EXERCISE DESCRIPTION: Give back, exactly as written, the lines of the listing from the top through the line holding "fails by some", and nothing more. Exclude pictures.
__________
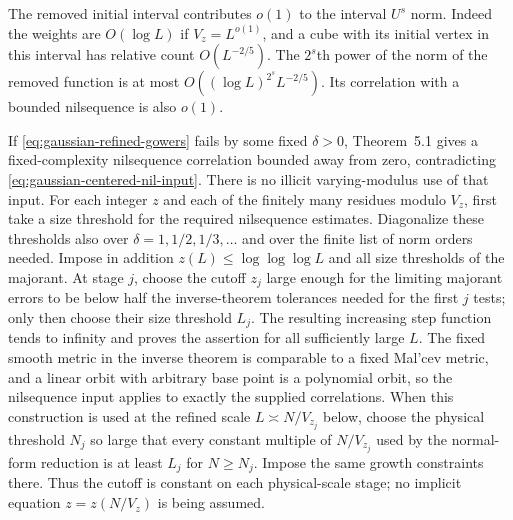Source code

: The removed initial interval contributes $o(1)$ to the interval $U^s$
norm. Indeed the weights are $O(\log L)$ if $V_z=L^{o(1)}$, and a cube
with its initial vertex in this interval has relative count
$O(L^{-2/5})$. The $2^s$th power of the norm of the removed function is
at most $O((\log L)^{2^s}L^{-2/5})$. Its correlation with a bounded
nilsequence is also $o(1)$.

If \eqref{eq:gaussian-refined-gowers} fails by some fixed $\delta>0$,
Theorem~5.1 gives a fixed-complexity nilsequence correlation bounded
away from zero, contradicting \eqref{eq:gaussian-centered-nil-input}.
There is no illicit varying-modulus use of that input. For each integer
$z$ and each of the finitely many residues modulo $V_z$, first take a
size threshold for the required nilsequence estimates. Diagonalize
these thresholds also over $\delta=1,1/2,1/3,\ldots$ and over the finite
list of norm orders needed. Impose in addition
$z(L)\leq\log\log\log L$ and all size thresholds of the majorant.
At stage $j$, choose the cutoff $z_j$ large enough for the limiting
majorant errors to be below half the inverse-theorem tolerances needed
for the first $j$ tests; only then choose their size threshold $L_j$.
The resulting increasing step function tends to infinity and proves
the assertion for all sufficiently large $L$. The fixed smooth metric
in the inverse theorem is comparable to a fixed Mal'cev metric, and a
linear orbit with arbitrary base point is a polynomial orbit, so the
nilsequence input applies to exactly the supplied correlations.
When this construction is used at the refined scale $L\asymp N/V_{z_j}$
below, choose the physical threshold $N_j$ so large that every constant
multiple of $N/V_{z_j}$ used by the normal-form reduction is at least
$L_j$ for $N\geq N_j$. Impose the same growth constraints there.
Thus the cutoff is constant on each physical-scale stage; no implicit
equation $z=z(N/V_z)$ is being assumed.

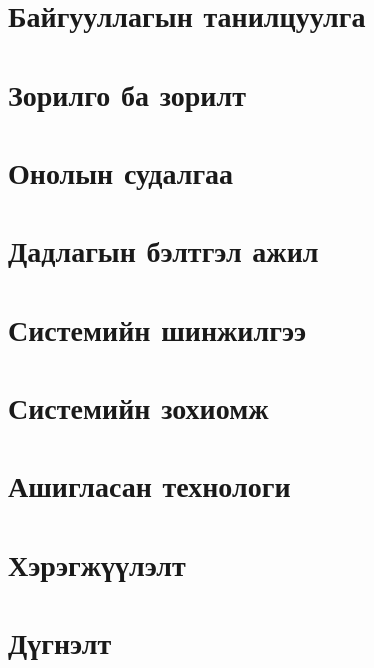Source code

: 
\chapter{Байгууллагын танилцуулга}


\chapter{Зорилго ба зорилт}


\chapter{Онолын судалгаа}


\chapter{Дадлагын бэлтгэл ажил}


\chapter{Системийн шинжилгээ}


\chapter{Системийн зохиомж}


\chapter{Ашигласан технологи}


\chapter{Хэрэгжүүлэлт}


\chapter{Дүгнэлт}
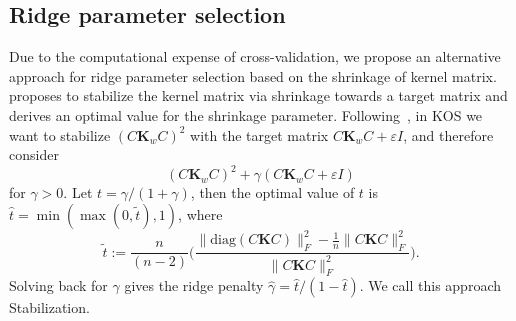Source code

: \documentclass[twoside, onecolumn]{article}
\begin{document}



\subsection{Ridge parameter selection}\label{sec:RidgeSelect}


Due to the computational expense of cross-validation, we propose an alternative approach for ridge parameter selection based on the shrinkage of kernel matrix. \cite{lancewicki_regularization_2017} proposes to stabilize the kernel matrix via shrinkage towards a target matrix and derives an optimal value for the shrinkage parameter. Following~\cite{lancewicki_regularization_2017}, in KOS we want to stabilize $(C\mathbf{K}_wC)^{2}$ with the target matrix $C\mathbf{K}_w C+\varepsilon I$, and therefore consider
$$
(C\mathbf{K}_wC)^{2} + \gamma (C\mathbf{K}_w C+\varepsilon I)
$$
for $\gamma >0$. Let $t = \gamma/(1+\gamma)$, then the optimal value of $t$ is $\widehat t = \min(\max(0, \widetilde t), 1)$, where
$$\widetilde{t}:=\frac{n}{(n-2)}\bigg(\frac{\|\text{diag}(C\mathbf{K}C)\|_{F}^{2}-\frac{1}{n}\|C\mathbf{K}C\|_{F}^{2}}{\|C\mathbf{K}C\|_{F}^{2}}\bigg).$$
Solving back for $\gamma$ gives the ridge penalty $\widehat{\gamma}=\widehat{t}/(1-\widehat{t})$. We call this approach Stabilization.
\end{document}
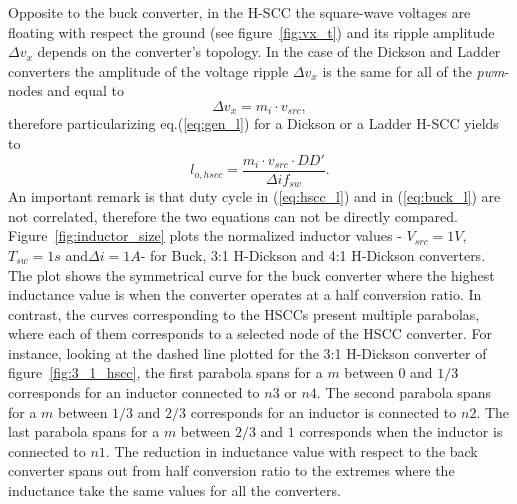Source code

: Opposite to the buck converter, in the H-SCC the square-wave voltages are floating with respect the ground (see figure~\ref{fig:vx_t}) and its ripple amplitude $\Delta v_x$ depends on the converter's topology. In the case of the Dickson and Ladder converters the amplitude of the voltage ripple $\Delta v_x$ is the same for all of the \emph{pwm}-nodes and equal to
\begin{equation}
 \Delta v_x   = m_i \cdot v_{src},
\label{eq:h_scc_Del_vx}
\end{equation}
therefore particularizing eq.(\ref{eq:gen_l}) for a Dickson or a Ladder H-SCC yields to
\begin{equation}
 l_{o,hscc}  = \frac{ m_i \cdot v_{src} \cdot DD'}{\Delta i f_{sw} }.
\label{eq:hscc_l}
\end{equation}
An important remark is that duty cycle in (\ref{eq:hscc_l}) and in (\ref{eq:buck_l}) are not correlated, therefore the two equations can not be directly compared.  Figure~\ref{fig:inductor_size} plots the normalized inductor values - $V_{src} = 1V$, $T_{sw}=1s$ and$\Delta i = 1A$- for Buck, 3:1 H-Dickson and 4:1 H-Dickson converters. The plot shows the symmetrical curve for the buck converter where the highest inductance value is when the converter operates at a half conversion ratio.
In contrast, the curves corresponding to the HSCCs present multiple parabolas, where each of them corresponds to a selected node of the HSCC converter. For instance, looking at the dashed line plotted for the 3:1 H-Dickson converter of figure~\ref{fig:3_1_hscc}, the first parabola spans for a $m$ between $0$ and $1/3$ corresponds for an inductor connected to $n3$ or $n4$. The second parabola spans for a $m$ between $1/3$ and $2/3$ corresponds for an inductor is connected to $n2$. The last parabola spans for a $m$ between $2/3$ and $1$ corresponds when the inductor is connected to $n1$.
The reduction in inductance value with respect to the back converter spans out from half conversion ratio to the extremes where the inductance take the same values for all the converters.


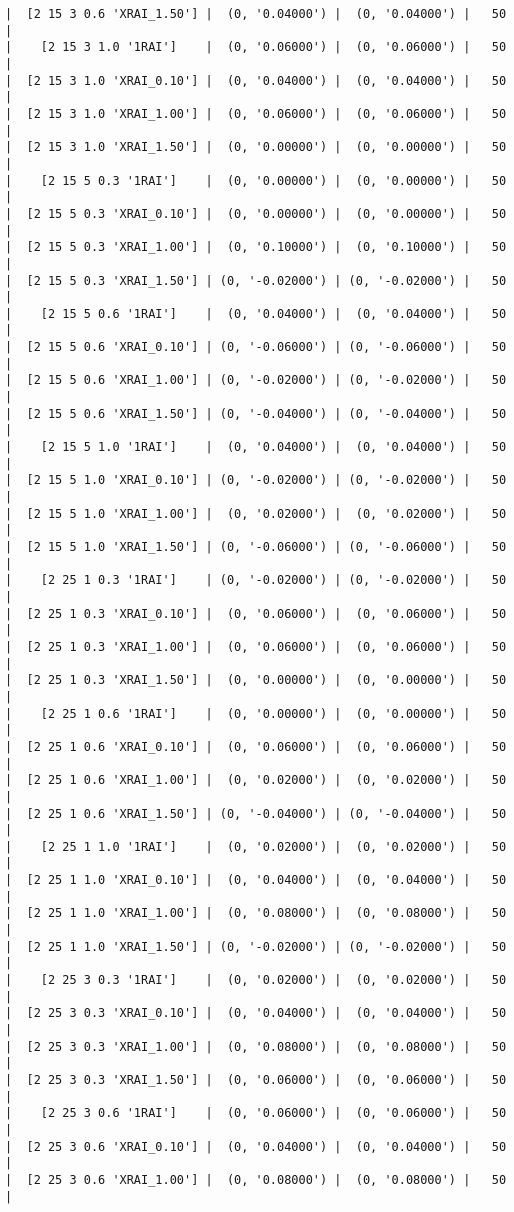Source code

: \documentclass{article}
\begin{document}
\begin{verbatim}
|  [2 15 3 0.6 'XRAI_1.50'] |  (0, '0.04000') |  (0, '0.04000') |   50  |
|    [2 15 3 1.0 '1RAI']    |  (0, '0.06000') |  (0, '0.06000') |   50  |
|  [2 15 3 1.0 'XRAI_0.10'] |  (0, '0.04000') |  (0, '0.04000') |   50  |
|  [2 15 3 1.0 'XRAI_1.00'] |  (0, '0.06000') |  (0, '0.06000') |   50  |
|  [2 15 3 1.0 'XRAI_1.50'] |  (0, '0.00000') |  (0, '0.00000') |   50  |
|    [2 15 5 0.3 '1RAI']    |  (0, '0.00000') |  (0, '0.00000') |   50  |
|  [2 15 5 0.3 'XRAI_0.10'] |  (0, '0.00000') |  (0, '0.00000') |   50  |
|  [2 15 5 0.3 'XRAI_1.00'] |  (0, '0.10000') |  (0, '0.10000') |   50  |
|  [2 15 5 0.3 'XRAI_1.50'] | (0, '-0.02000') | (0, '-0.02000') |   50  |
|    [2 15 5 0.6 '1RAI']    |  (0, '0.04000') |  (0, '0.04000') |   50  |
|  [2 15 5 0.6 'XRAI_0.10'] | (0, '-0.06000') | (0, '-0.06000') |   50  |
|  [2 15 5 0.6 'XRAI_1.00'] | (0, '-0.02000') | (0, '-0.02000') |   50  |
|  [2 15 5 0.6 'XRAI_1.50'] | (0, '-0.04000') | (0, '-0.04000') |   50  |
|    [2 15 5 1.0 '1RAI']    |  (0, '0.04000') |  (0, '0.04000') |   50  |
|  [2 15 5 1.0 'XRAI_0.10'] | (0, '-0.02000') | (0, '-0.02000') |   50  |
|  [2 15 5 1.0 'XRAI_1.00'] |  (0, '0.02000') |  (0, '0.02000') |   50  |
|  [2 15 5 1.0 'XRAI_1.50'] | (0, '-0.06000') | (0, '-0.06000') |   50  |
|    [2 25 1 0.3 '1RAI']    | (0, '-0.02000') | (0, '-0.02000') |   50  |
|  [2 25 1 0.3 'XRAI_0.10'] |  (0, '0.06000') |  (0, '0.06000') |   50  |
|  [2 25 1 0.3 'XRAI_1.00'] |  (0, '0.06000') |  (0, '0.06000') |   50  |
|  [2 25 1 0.3 'XRAI_1.50'] |  (0, '0.00000') |  (0, '0.00000') |   50  |
|    [2 25 1 0.6 '1RAI']    |  (0, '0.00000') |  (0, '0.00000') |   50  |
|  [2 25 1 0.6 'XRAI_0.10'] |  (0, '0.06000') |  (0, '0.06000') |   50  |
|  [2 25 1 0.6 'XRAI_1.00'] |  (0, '0.02000') |  (0, '0.02000') |   50  |
|  [2 25 1 0.6 'XRAI_1.50'] | (0, '-0.04000') | (0, '-0.04000') |   50  |
|    [2 25 1 1.0 '1RAI']    |  (0, '0.02000') |  (0, '0.02000') |   50  |
|  [2 25 1 1.0 'XRAI_0.10'] |  (0, '0.04000') |  (0, '0.04000') |   50  |
|  [2 25 1 1.0 'XRAI_1.00'] |  (0, '0.08000') |  (0, '0.08000') |   50  |
|  [2 25 1 1.0 'XRAI_1.50'] | (0, '-0.02000') | (0, '-0.02000') |   50  |
|    [2 25 3 0.3 '1RAI']    |  (0, '0.02000') |  (0, '0.02000') |   50  |
|  [2 25 3 0.3 'XRAI_0.10'] |  (0, '0.04000') |  (0, '0.04000') |   50  |
|  [2 25 3 0.3 'XRAI_1.00'] |  (0, '0.08000') |  (0, '0.08000') |   50  |
|  [2 25 3 0.3 'XRAI_1.50'] |  (0, '0.06000') |  (0, '0.06000') |   50  |
|    [2 25 3 0.6 '1RAI']    |  (0, '0.06000') |  (0, '0.06000') |   50  |
|  [2 25 3 0.6 'XRAI_0.10'] |  (0, '0.04000') |  (0, '0.04000') |   50  |
|  [2 25 3 0.6 'XRAI_1.00'] |  (0, '0.08000') |  (0, '0.08000') |   50  |

\end{verbatim}
\end{document}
__________
SOLUTION FOR THIS TASK:
Source code

: The removed initial interval contributes $o(1)$ to the interval $U^s$
norm. Indeed the weights are $O(\log L)$ if $V_z=L^{o(1)}$, and a cube
with its initial vertex in this interval has relative count
$O(L^{-2/5})$. The $2^s$th power of the norm of the removed function is
at most $O((\log L)^{2^s}L^{-2/5})$. Its correlation with a bounded
nilsequence is also $o(1)$.

If \eqref{eq:gaussian-refined-gowers} fails by some fixed $\delta>0$,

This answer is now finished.